2. The Appellant, being dissatisfied with the judgment of the trial magistrate immediately filed his notice and Memorandum of Appeal on the 25th October 2011 with the Respondent herein filing their Cross-Appeal on the 9th November 2011.

3. The Appellant’s record of appeal was then filed on the 14th November 2011 wherein he raised grounds in his Memorandum which  grounds were in contravention of the provisions of Order 42 Rule 1(2) of the Civil Procedure Rules which provides as follows;

The memorandum of appeal shall set forth concisely and under distinct heads the grounds of objection to the decree or order appealed against, without any argument or narrative, and such grounds shall be numbered consecutively.

4.  The Grounds relied upon by the Appellant in his Memorandum of Appeal included;

i.
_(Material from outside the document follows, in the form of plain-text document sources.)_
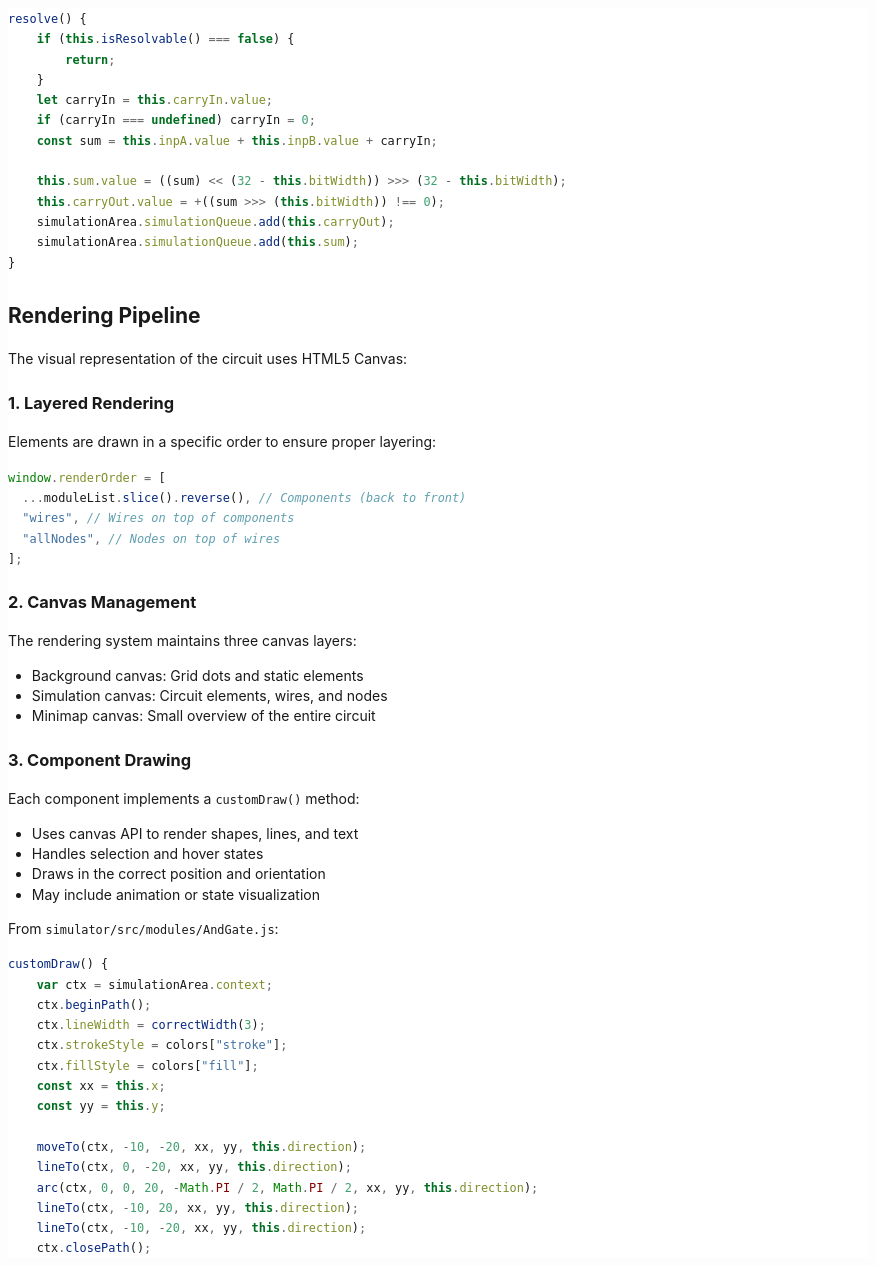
 ```javascript
resolve() {
    if (this.isResolvable() === false) {
        return;
    }
    let carryIn = this.carryIn.value;
    if (carryIn === undefined) carryIn = 0;
    const sum = this.inpA.value + this.inpB.value + carryIn;

    this.sum.value = ((sum) << (32 - this.bitWidth)) >>> (32 - this.bitWidth);
    this.carryOut.value = +((sum >>> (this.bitWidth)) !== 0);
    simulationArea.simulationQueue.add(this.carryOut);
    simulationArea.simulationQueue.add(this.sum);
}
```

## Rendering Pipeline

The visual representation of the circuit uses HTML5 Canvas:

### 1. Layered Rendering

Elements are drawn in a specific order to ensure proper layering:

```javascript
window.renderOrder = [
  ...moduleList.slice().reverse(), // Components (back to front)
  "wires", // Wires on top of components
  "allNodes", // Nodes on top of wires
];
```

### 2. Canvas Management

The rendering system maintains three canvas layers:

- Background canvas: Grid dots and static elements
- Simulation canvas: Circuit elements, wires, and nodes
- Minimap canvas: Small overview of the entire circuit

### 3. Component Drawing

Each component implements a `customDraw()` method:

- Uses canvas API to render shapes, lines, and text
- Handles selection and hover states
- Draws in the correct position and orientation
- May include animation or state visualization

From `simulator/src/modules/AndGate.js`:

```javascript
customDraw() {
    var ctx = simulationArea.context;
    ctx.beginPath();
    ctx.lineWidth = correctWidth(3);
    ctx.strokeStyle = colors["stroke"];
    ctx.fillStyle = colors["fill"];
    const xx = this.x;
    const yy = this.y;

    moveTo(ctx, -10, -20, xx, yy, this.direction);
    lineTo(ctx, 0, -20, xx, yy, this.direction);
    arc(ctx, 0, 0, 20, -Math.PI / 2, Math.PI / 2, xx, yy, this.direction);
    lineTo(ctx, -10, 20, xx, yy, this.direction);
    lineTo(ctx, -10, -20, xx, yy, this.direction);
    ctx.closePath();
```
The learned Magistrate erred both in law and in fact in holding that the Defendant whom the learned Magistrate found liable for gross environmental degradation of the suit property, can wiggle out of the duty and obligation to restore the suit property to reasonable environmental standards by making a payment/compensation of Ksh. 200,000/= to the Plaintiff in lieu thereof.

ii. The learned Magistrate erred in law by misinterpreting the provisions of Article 70(2)(c) of the Constitution of Kenya by providing for compensation in lieu of restoration of the degraded environment whereas compensation to a victim of a right to a clean environment and healthy environment under the Article 70(2)(c)of the  Constitution of Kenya can only be awarded in addition to an order decreeing restoration of the degraded environment for the duty and the obligation to conserve the environment is meant for the posterity and not for the aggrieved party only.

5. The learned trial Magistrate erred both in law and in fact by not sufficiently appreciating that once the learned trial Magistrate(sic) found the Respondent liable for degradation of the suit property, the proper and main remedy was an order directing the Respondent to forthwith restore the suit property to the required and /or reasonable environmental standards as prayed for by the Appellant in the plaint and not in lieu of the order of restoration for no amount of compensation can ideally restore the degraded environment.

6. The Appellant thus sought for the following reliefs:

i. That the aforesaid portion/part of the judgment /decree denoted (c ) of Hon D.N Musyoka RM made in Principal Magistrate Court at Nyahururu in PMCC No. 219 of 2010 on the 14th October 2011 be and is hereby set aside and be substituted with one directing the Defendant to forthwith restore the suit property to the required and/or reasonable environmental standards and in addition the Respondent do compensate the Appellant for degradation of the suit land by the Respondent(sic) for a sum to be assessed by this court or another court to which the issues of compensation may be remitted to by this honorable court.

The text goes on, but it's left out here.